Pandareus |
20 september 2014 07:38 |
de primauteit van Bourgeois : de machtsgreep
Een redelijk ontluisterend verhaal vandaag in De Standaard.
Dit is zondermeer een blauwdruk voor een stille machtsgreep. Een overheid die haar administratie zelf kiest, en zich dan nog via het begrip 'primauteit' geen bal aantrekt van die administratie mocht die bezwaren opwerpen. Een overheid die zich via die 'primauteit' het recht toekent om het sociaal overleg tot een klucht te herleiden. Een overheid die zich via die 'primauteit' gedurende de hele legislatuur niets meer aantrekt van de burger die hem verkoos, die heeft enkel nog het recht hen achteraf te desavoueren door niet meer op hen te stemmen. En als het klopt dat deze 'primauteit' ook op vlak van secessie zou willen toegepast worden, dan ligt de weg voor de revolutie klaar.

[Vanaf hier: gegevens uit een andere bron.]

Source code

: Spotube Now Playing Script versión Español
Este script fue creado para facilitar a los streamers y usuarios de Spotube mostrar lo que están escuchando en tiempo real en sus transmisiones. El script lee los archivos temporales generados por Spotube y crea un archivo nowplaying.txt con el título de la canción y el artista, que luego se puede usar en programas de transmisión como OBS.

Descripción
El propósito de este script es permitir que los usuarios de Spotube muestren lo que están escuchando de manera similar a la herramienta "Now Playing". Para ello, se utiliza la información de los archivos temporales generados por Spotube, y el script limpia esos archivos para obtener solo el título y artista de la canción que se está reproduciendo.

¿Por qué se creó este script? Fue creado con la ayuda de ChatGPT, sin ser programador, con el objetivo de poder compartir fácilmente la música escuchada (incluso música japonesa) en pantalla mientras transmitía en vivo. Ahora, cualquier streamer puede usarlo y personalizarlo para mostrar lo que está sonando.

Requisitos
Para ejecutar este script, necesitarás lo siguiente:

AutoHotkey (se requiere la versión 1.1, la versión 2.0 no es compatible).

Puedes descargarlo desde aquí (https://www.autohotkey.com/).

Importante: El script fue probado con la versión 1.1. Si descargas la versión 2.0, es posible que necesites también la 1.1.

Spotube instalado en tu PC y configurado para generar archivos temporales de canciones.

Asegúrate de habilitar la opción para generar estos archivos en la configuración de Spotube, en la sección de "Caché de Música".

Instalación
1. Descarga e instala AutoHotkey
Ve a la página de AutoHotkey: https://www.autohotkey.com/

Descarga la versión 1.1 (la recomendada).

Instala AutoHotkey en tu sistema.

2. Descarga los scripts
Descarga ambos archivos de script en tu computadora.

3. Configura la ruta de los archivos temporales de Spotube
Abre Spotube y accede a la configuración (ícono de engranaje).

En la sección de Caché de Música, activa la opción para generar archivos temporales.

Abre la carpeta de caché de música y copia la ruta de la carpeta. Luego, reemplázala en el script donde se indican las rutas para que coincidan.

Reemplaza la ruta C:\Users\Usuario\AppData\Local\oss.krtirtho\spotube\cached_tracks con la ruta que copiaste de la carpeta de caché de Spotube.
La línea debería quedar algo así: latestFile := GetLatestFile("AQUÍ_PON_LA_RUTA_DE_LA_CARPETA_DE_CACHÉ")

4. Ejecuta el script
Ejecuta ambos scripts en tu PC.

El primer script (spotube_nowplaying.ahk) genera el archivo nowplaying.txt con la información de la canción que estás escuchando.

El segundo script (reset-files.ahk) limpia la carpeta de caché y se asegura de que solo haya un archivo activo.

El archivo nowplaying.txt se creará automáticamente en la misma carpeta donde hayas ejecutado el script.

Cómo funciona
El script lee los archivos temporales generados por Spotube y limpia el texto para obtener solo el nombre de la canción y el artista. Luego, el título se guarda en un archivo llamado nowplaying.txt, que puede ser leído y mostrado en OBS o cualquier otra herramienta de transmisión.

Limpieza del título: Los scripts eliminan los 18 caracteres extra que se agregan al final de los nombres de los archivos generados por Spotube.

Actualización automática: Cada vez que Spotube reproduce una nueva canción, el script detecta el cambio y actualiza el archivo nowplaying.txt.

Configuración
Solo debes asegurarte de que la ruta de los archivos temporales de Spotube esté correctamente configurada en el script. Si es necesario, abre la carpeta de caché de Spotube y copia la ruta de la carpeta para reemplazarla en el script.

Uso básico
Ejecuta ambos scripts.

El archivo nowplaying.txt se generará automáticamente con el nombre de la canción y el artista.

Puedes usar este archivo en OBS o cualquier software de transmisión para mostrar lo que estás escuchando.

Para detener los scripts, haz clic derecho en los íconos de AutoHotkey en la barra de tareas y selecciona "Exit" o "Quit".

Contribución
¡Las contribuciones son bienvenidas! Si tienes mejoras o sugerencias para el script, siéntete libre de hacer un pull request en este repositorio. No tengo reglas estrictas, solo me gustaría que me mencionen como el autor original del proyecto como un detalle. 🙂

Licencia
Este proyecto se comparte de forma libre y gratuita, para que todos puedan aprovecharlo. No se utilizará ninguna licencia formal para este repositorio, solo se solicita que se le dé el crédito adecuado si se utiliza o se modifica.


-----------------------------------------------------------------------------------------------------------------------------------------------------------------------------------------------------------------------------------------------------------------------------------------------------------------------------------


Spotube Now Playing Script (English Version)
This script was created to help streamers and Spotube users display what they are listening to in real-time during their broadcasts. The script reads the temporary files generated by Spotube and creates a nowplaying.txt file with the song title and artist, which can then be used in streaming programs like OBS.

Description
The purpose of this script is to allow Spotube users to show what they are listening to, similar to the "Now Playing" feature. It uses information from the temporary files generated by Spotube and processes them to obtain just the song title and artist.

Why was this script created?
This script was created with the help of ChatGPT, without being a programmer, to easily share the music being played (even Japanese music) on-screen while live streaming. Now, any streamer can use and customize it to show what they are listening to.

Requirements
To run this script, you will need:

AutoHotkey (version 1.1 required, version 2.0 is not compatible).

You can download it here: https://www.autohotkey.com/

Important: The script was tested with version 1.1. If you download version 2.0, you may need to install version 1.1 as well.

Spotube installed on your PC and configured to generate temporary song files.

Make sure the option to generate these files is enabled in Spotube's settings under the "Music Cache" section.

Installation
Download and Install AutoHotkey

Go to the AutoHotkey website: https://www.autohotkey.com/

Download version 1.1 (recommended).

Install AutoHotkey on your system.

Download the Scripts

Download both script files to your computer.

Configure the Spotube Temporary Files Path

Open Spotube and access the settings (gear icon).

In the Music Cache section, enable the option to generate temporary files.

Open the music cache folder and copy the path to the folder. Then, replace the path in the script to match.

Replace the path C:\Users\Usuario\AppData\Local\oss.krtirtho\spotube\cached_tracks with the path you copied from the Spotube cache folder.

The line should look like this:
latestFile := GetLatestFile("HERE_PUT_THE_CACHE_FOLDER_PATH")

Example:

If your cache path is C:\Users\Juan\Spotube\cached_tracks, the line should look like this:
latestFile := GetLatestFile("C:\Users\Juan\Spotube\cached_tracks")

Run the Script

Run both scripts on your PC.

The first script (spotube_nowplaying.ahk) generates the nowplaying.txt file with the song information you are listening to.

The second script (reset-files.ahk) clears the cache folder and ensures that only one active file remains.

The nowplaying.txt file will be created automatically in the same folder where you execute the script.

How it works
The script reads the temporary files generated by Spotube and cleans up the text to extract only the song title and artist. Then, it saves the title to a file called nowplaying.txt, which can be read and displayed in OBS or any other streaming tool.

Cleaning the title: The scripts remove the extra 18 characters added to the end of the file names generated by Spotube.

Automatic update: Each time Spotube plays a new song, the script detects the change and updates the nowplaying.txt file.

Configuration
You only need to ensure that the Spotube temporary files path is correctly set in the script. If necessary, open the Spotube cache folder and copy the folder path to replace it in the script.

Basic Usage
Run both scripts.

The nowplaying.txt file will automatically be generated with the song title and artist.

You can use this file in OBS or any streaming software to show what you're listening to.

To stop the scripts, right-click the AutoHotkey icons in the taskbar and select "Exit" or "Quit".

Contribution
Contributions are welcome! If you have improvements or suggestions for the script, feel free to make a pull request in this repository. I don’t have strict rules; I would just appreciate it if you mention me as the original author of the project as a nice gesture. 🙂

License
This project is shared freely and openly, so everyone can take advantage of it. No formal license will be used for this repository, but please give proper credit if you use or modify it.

Achteraf mogen we dan Bourgeois die dan toch op pensioen gaat wegstemmen.
Sommigen zouden dit een machtsgreep noemen...
Citaat:
De Vlaamse regering wil haar administratie in het gareel
Wat ze zelf doen...
Vandaag om 03:00 door Marc Reynebeau
'De Vlaamse regering streeft naar een sterke uitvoerende macht, die niet opgezet is met de inbreng van wie haar inzichten niet deelt.’

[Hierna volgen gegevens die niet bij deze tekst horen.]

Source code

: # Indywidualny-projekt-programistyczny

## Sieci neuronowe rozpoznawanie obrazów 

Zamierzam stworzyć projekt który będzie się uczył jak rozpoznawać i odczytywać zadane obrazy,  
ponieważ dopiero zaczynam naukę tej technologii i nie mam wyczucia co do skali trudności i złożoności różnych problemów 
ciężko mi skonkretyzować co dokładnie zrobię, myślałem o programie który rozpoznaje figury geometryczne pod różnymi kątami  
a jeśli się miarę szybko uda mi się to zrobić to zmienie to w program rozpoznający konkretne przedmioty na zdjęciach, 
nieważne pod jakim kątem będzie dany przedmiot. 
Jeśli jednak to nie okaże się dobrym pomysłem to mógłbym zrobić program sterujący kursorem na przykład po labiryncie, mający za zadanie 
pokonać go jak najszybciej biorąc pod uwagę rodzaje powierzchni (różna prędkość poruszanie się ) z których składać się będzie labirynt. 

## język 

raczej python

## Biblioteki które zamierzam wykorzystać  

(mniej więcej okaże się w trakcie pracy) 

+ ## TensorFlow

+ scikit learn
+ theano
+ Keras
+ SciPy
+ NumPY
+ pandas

Dat de Vlaamse overheid haar personeel niet langer via Jobpunt wil aanwerven, maar dat zelf wil doen, komt niet uit de lucht gevallen. De nieuwe Vlaamse coalitie, aldus Marc Reynebeau, streeft naar een sterke uitvoerende macht, ook over haar personeel.
Wie? Redacteur van deze krant
Wat? De politiek beslist, vindt de Vlaamse regering. Dus wil ze ook haar personeelsbeleid niet langer aan een neutrale instantie overlaten. Ze doet het liever zelf. Een krachtige regering moet immers alle beleidsinstrumenten onder controle kunnen houden, de administratie inbegrepen.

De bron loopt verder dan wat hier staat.